= Russian Imperial Union-Order =

Russian monarchist organization

The Russian Imperial Union Order (RIUO) (Russian: Rossiyskiy Imperskiy Soyuz Orden, Российский Имперский Союз-Орден, РИС-О) is a traditional Russian monarchist organization. The order is the most influential and respected body of the organisations supporting interest in the Russian monarchy and the White movement.

== Founding ==

It was founded by Boris Lvovovich Brasol (1885–1963) and other White émigrés in 1929.

It was one of two organisations formed after the end of the Russian Civil War, to carry on White Russian traditions, the other being the Russian All-Military Union (Russian: Русский Обще-Воинский Союз, abbreviated РОВС, ROVS), created by White Army General Pyotr Wrangel. However, the Russian Imperial Union Order is monarchist in nature. Both organisations formed after the civil war have continued to this day.

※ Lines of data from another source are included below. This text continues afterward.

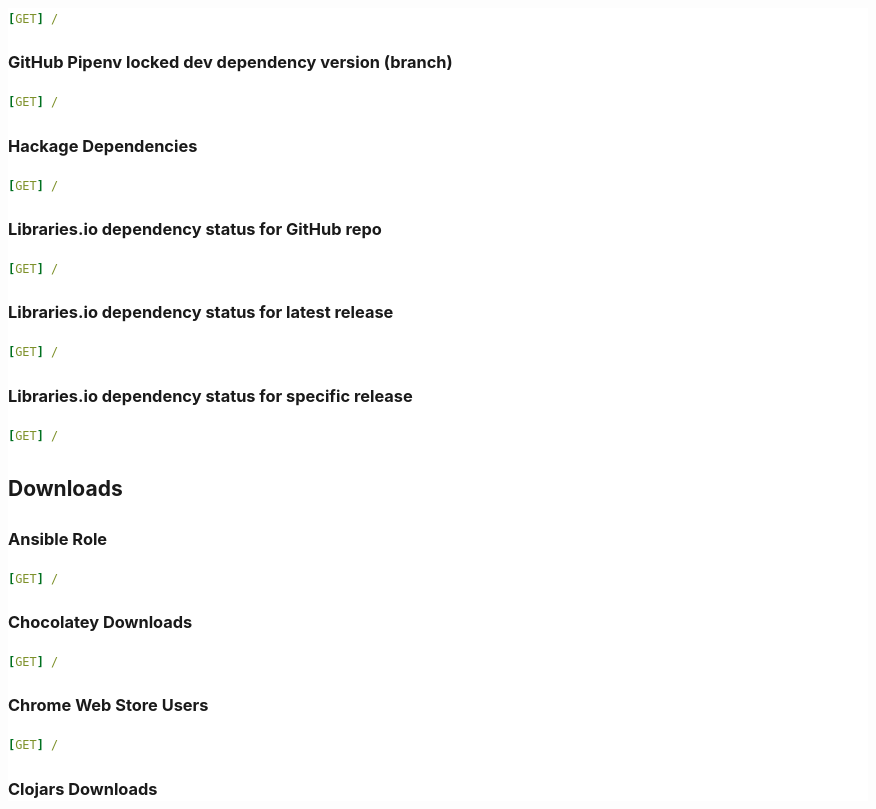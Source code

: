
 ```yml
[GET] /
```

### GitHub Pipenv locked dev dependency version (branch)

```yml
[GET] /
```

### Hackage Dependencies

```yml
[GET] /
```

### Libraries.io dependency status for GitHub repo

```yml
[GET] /
```

### Libraries.io dependency status for latest release

```yml
[GET] /
```

### Libraries.io dependency status for specific release

```yml
[GET] /
```

## Downloads

### Ansible Role

```yml
[GET] /
```

### Chocolatey Downloads

```yml
[GET] /
```

### Chrome Web Store Users

```yml
[GET] /
```

### Clojars Downloads
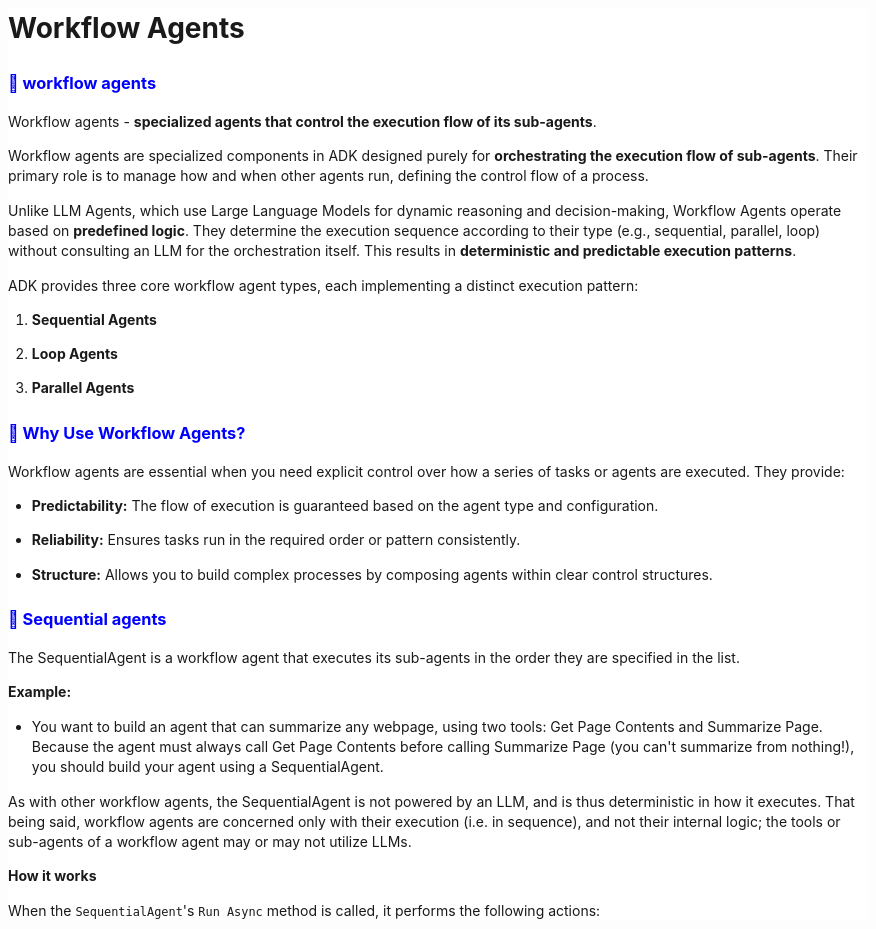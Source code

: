 # Workflow Agents

<h3 style="color:blue;">📌 workflow agents</h3>

Workflow agents - **specialized agents that control the execution flow of its sub-agents**.

Workflow agents are specialized components in ADK designed purely for **orchestrating the execution flow of sub-agents**. Their primary role is to manage how and when other agents run, defining the control flow of a process.

Unlike LLM Agents, which use Large Language Models for dynamic reasoning and decision-making, Workflow Agents operate based on **predefined logic**. They determine the execution sequence according to their type (e.g., sequential, parallel, loop) without consulting an LLM for the orchestration itself. This results in **deterministic and predictable execution patterns**.


ADK provides three core workflow agent types, each implementing a distinct execution pattern:

1. **Sequential Agents**

2. **Loop Agents**

3. **Parallel Agents**

<h3 style="color:blue;">📌 Why Use Workflow Agents?</h3>

Workflow agents are essential when you need explicit control over how a series of tasks or agents are executed. They provide:

- **Predictability:** The flow of execution is guaranteed based on the agent type and configuration.

- **Reliability:** Ensures tasks run in the required order or pattern consistently.

- **Structure:** Allows you to build complex processes by composing agents within clear control structures.


<h3 style="color:blue;">📌 Sequential agents</h3>

The SequentialAgent is a workflow agent that executes its sub-agents in the order they are specified in the list.

**Example:**

- You want to build an agent that can summarize any webpage, using two tools: Get Page Contents and Summarize Page. Because the agent must always call Get Page Contents before calling Summarize Page (you can't summarize from nothing!), you should build your agent using a SequentialAgent.

As with other workflow agents, the SequentialAgent is not powered by an LLM, and is thus deterministic in how it executes. That being said, workflow agents are concerned only with their execution (i.e. in sequence), and not their internal logic; the tools or sub-agents of a workflow agent may or may not utilize LLMs.


**How it works**

When the ```SequentialAgent```'s ```Run Async``` method is called, it performs the following actions:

After the departure of the White Russians from Russia, organizational units appeared in many European countries and other classic destinations for immigrants such as the United States, Canada, Australia; various countries in South and Central America; and even Hong Kong.

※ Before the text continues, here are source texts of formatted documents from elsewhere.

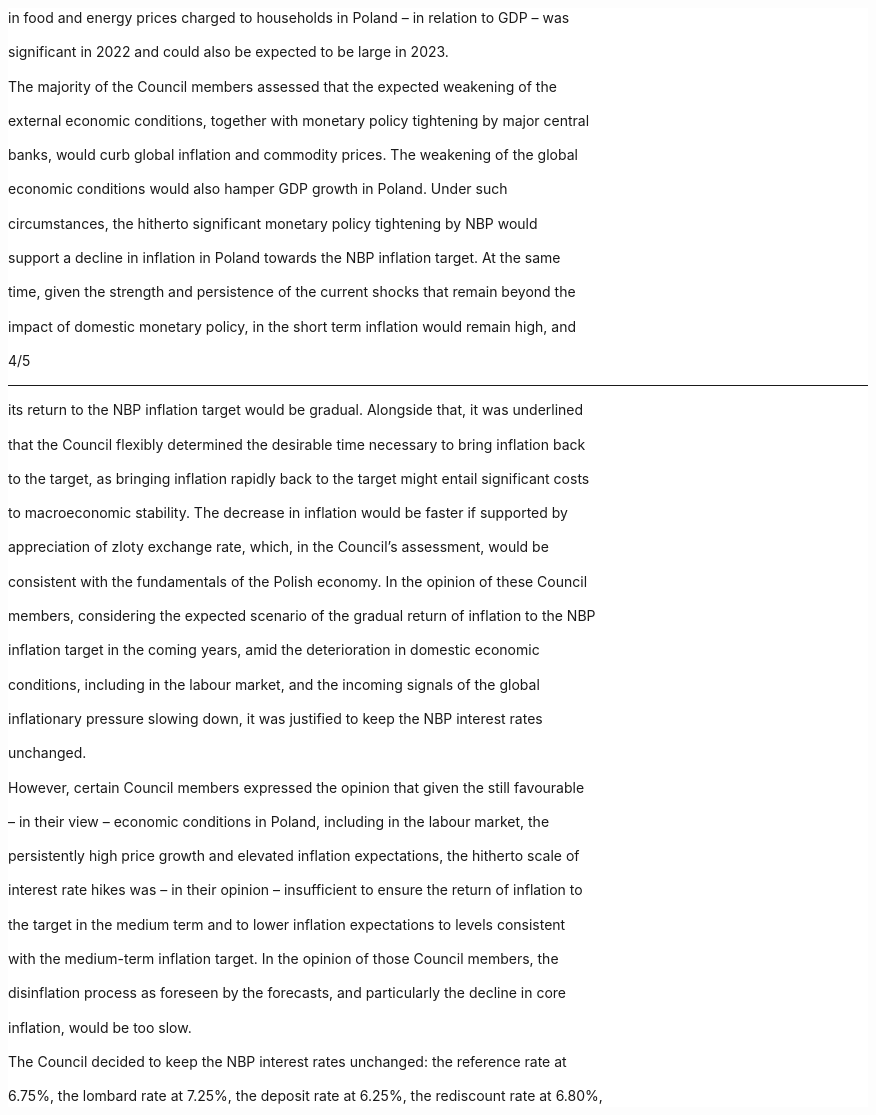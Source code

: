 in food and energy prices charged to households in Poland – in relation to GDP – was

significant in 2022 and could also be expected to be large in 2023.

The majority of the Council members assessed that the expected weakening of the

external economic conditions, together with monetary policy tightening by major central

banks, would curb global inflation and commodity prices. The weakening of the global

economic conditions would also hamper GDP growth in Poland. Under such

circumstances, the hitherto significant monetary policy tightening by NBP would

support a decline in inflation in Poland towards the NBP inflation target. At the same

time, given the strength and persistence of the current shocks that remain beyond the

impact of domestic monetary policy, in the short term inflation would remain high, and

4/5


-----

its return to the NBP inflation target would be gradual. Alongside that, it was underlined

that the Council flexibly determined the desirable time necessary to bring inflation back

to the target, as bringing inflation rapidly back to the target might entail significant costs

to macroeconomic stability. The decrease in inflation would be faster if supported by

appreciation of zloty exchange rate, which, in the Council’s assessment, would be

consistent with the fundamentals of the Polish economy. In the opinion of these Council

members, considering the expected scenario of the gradual return of inflation to the NBP

inflation target in the coming years, amid the deterioration in domestic economic

conditions, including in the labour market, and the incoming signals of the global

inflationary pressure slowing down, it was justified to keep the NBP interest rates

unchanged.

However, certain Council members expressed the opinion that given the still favourable

– in their view – economic conditions in Poland, including in the labour market, the

persistently high price growth and elevated inflation expectations, the hitherto scale of

interest rate hikes was – in their opinion – insufficient to ensure the return of inflation to

the target in the medium term and to lower inflation expectations to levels consistent

with the medium-term inflation target. In the opinion of those Council members, the

disinflation process as foreseen by the forecasts, and particularly the decline in core

inflation, would be too slow.

The Council decided to keep the NBP interest rates unchanged: the reference rate at

6.75%, the lombard rate at 7.25%, the deposit rate at 6.25%, the rediscount rate at 6.80%,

In the 1930s, Brazol and others, as part of the orders work, pushed for the reinstatement of the monarchy. At one time, he saw an alliance with the early Nazi Party before it came to power. However, the Nazi Party dropped its monarchist stance after it came into power, and he disasociated himself with it.

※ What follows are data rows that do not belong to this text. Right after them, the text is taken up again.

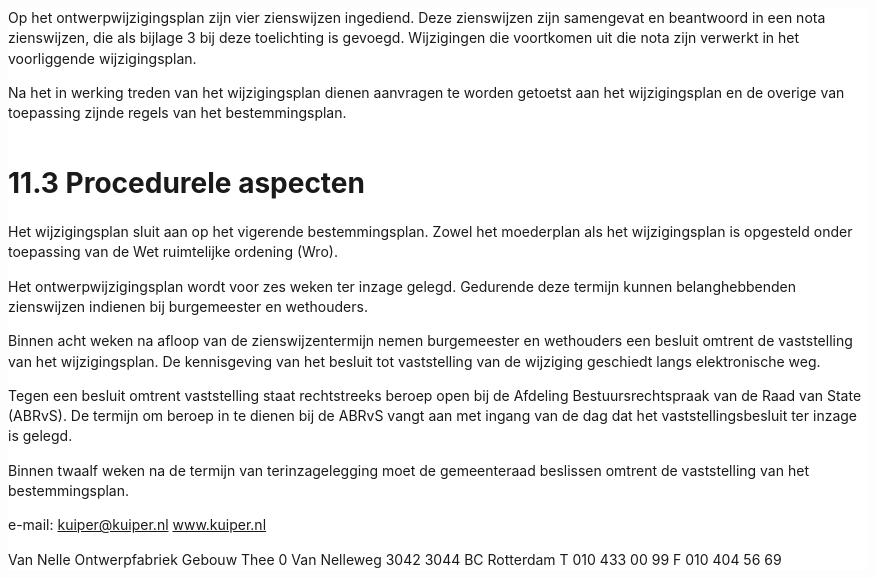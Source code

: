 Op het ontwerpwijzigingsplan zijn vier zienswijzen ingediend. Deze zienswijzen zijn samengevat en beantwoord in een nota zienswijzen, die als bijlage 3 bij deze toelichting is gevoegd. Wijzigingen die voortkomen uit die nota zijn verwerkt in het voorliggende wijzigingsplan.

Na het in werking treden van het wijzigingsplan dienen aanvragen te worden getoetst aan het wijzigingsplan en de overige van toepassing zijnde regels van het bestemmingsplan.

# <span id="page-28-0"></span>**11.3 Procedurele aspecten**

Het wijzigingsplan sluit aan op het vigerende bestemmingsplan. Zowel het moederplan als het wijzigingsplan is opgesteld onder toepassing van de Wet ruimtelijke ordening (Wro).

Het ontwerpwijzigingsplan wordt voor zes weken ter inzage gelegd. Gedurende deze termijn kunnen belanghebbenden zienswijzen indienen bij burgemeester en wethouders.

Binnen acht weken na afloop van de zienswijzentermijn nemen burgemeester en wethouders een besluit omtrent de vaststelling van het wijzigingsplan. De kennisgeving van het besluit tot vaststelling van de wijziging geschiedt langs elektronische weg.

Tegen een besluit omtrent vaststelling staat rechtstreeks beroep open bij de Afdeling Bestuursrechtspraak van de Raad van State (ABRvS). De termijn om beroep in te dienen bij de ABRvS vangt aan met ingang van de dag dat het vaststellingsbesluit ter inzage is gelegd.

Binnen twaalf weken na de termijn van terinzagelegging moet de gemeenteraad beslissen omtrent de vaststelling van het bestemmingsplan.

e-mail: kuiper@kuiper.nl www.kuiper.nl

Van Nelle Ontwerpfabriek Gebouw Thee 0 Van Nelleweg 3042 3044 BC Rotterdam T 010 433 00 99 F 010 404 56 69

== Support for Romanovs ==

The order is part of the legitimist faction, which includes the Russian Orthodox Church, and supports the view that the monarch should be from the Romanov imperial family. That is in common with the nature of émigré organisations, which support the émigré family of Romanov descendants. Originally, the RIUO supported the claim of Grand Duke Kirill Vladimirovich of Russia as Russian tsar in exile and, after his death in 1938, the claim of his son Grand Duke Vladimir Kirillovich of Russia as head of the family.

Today, the order supports the claim of Grand Duchess Maria Vladimirovna of Russia, the granddaughter of Grand Duke Kirill Vladimirovich, as the sole legitimate heir of the Russian monarchy. The head of the Imperial Family is seen as the current tsar. The order is also formally allied with the Order of Saint John of Jerusalem, Russian Grand Priory Association, the surviving Russian priory of the Knights of Malta.

== Return to Russia ==

After the end of the Soviet Union, the organisation returned to Russia and opened up chapters there. The RIUO is member of the International Monarchist Conference.

The order has pushed overseas for support of the restoration of the Russian monarchy.

== Current operations ==

The organisation works with the Orthodox Church and even played a part in reconciling the two split Orthodox patriarchies before they have more recently become closer and less antagonistic. It organises charity events and continues to support the Royal line within and outside Russia. The order issues medals to thank people who have made a contribution to the monarchist goals in general and to the goals of the RIUO. The order also has an educational role, particularly in encouraging historical research.

It is the oldest Russian Imperial organisation that still exists.